President Joe Biden and Vice President Kamala Harris will visit Georgia next week as part of a nationwide victory lap to celebrate the passage of the $1.9 trillion coronavirus relief package that Democrats couldn’t have muscled through Congress without victories in the state’s January U.S. Senate runoffs.
Biden and Harris will visit Atlanta on March 19, the White House said, though additional details were not immediately available. It’s part of a tour next week that will also bring Biden to Pennsylvania, another battleground state key to his victory. Harris is traveling Monday to Nevada, another state Democrats won in a tight race in 2020.
The unprecedented package, which was unanimously opposed by Republicans in Congress, includes $1,400 relief checks for many Americans, new tax credits for parents, health insurance incentives and an infusion of cash to help reopen schools and bolster vaccine distribution. It also finances about $8.2 billion for state and local governments in Georgia.
Biden, who signed the measure into law Thursday, carried Georgia by less than 12,000 votes in November, becoming the first Democratic presidential candidate to win the state since 1992. The victory was upheld repeatedly by state and federal elections officials, who balked at then-President Donald Trump’s repeated attempts to overturn the election outcome.
Biden last visited Georgia on Jan. 4 to stump for Jon Ossoff and Raphael Warnock, two Democratic U.S. Senate candidates who put their promise to vote for his robust economic relief plan at the center of their campaigns.
Credit: Alyssa Pointer / Alyssa.Pointer@ajc.com
Credit: Alyssa Pointer / Alyssa.Pointer@ajc.com
Their narrow victories in January flipped control of the Senate and allowed a Democratic-controlled Congress to push a far more expansive plan than they could have in a divided Washington.

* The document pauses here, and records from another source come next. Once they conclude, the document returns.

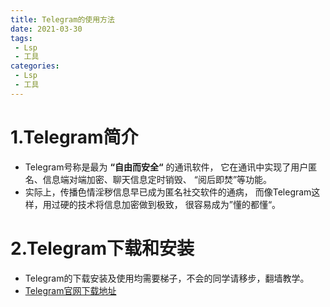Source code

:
```yaml
---
title: Telegram的使用方法
date: 2021-03-30
tags:
 - Lsp
 - 工具
categories:
 - Lsp
 - 工具
---
```

#  1.Telegram简介
-  Telegram号称是最为 **“自由而安全“** 的通讯软件，
它在通讯中实现了用户匿名、信息端对端加密、聊天信息定时销毁、
“阅后即焚”等功能。
-  实际上，传播色情淫秽信息早已成为匿名社交软件的通病，
而像Telegram这样，用过硬的技术将信息加密做到极致，
很容易成为”懂的都懂“。

#  2.Telegram下载和安装
-  Telegram的下载安装及使用均需要梯子，不会的同学请移步，翻墙教学。
-  [Telegram官网下载地址](https://telegram.org/)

Ossoff and Warnock have highlighted Georgia’s singular role in the successful passage of the legislation, reminding voters at every turn of the consequence of their upset victories.
“I just want to say thank God for Georgia,” Warnock said this week at a celebratory press conference with other Democratic members of the state’s congressional delegation.
State Republicans have rallied against the measure, which they say is too wasteful and too broad. Many have echoed Gov. Brian Kemp’s criticism that Georgia didn’t get its fair share of stimulus dollars and seconded his frustration that the money can’t be used to enact tax breaks.
“You heard that right: Democrats in Washington are now telling states they can’t cut taxes, create new incentives that attract investment, or expand and incentivize school choice,” Kemp said.
Democrats, meanwhile, have focused on the surge of cash that aims to help middle-class and lower-income Georgians, which includes $7 billion in new funding for the Paycheck Protection Program and $2 billion to encourage state GOP leaders to expand the Medicaid program.
“Elections matter. Leadership matters,” said U.S. Rep. Nikema Williams, who chairs the state Democratic Party.
“Thanks to Georgia voters who showed up and elected Joe Biden, Kamala Harris, Jon Ossoff and Raphael Warnock,” Williams said, “the American people are getting real relief to recover from this economic crisis and stop COVID-19 for good.”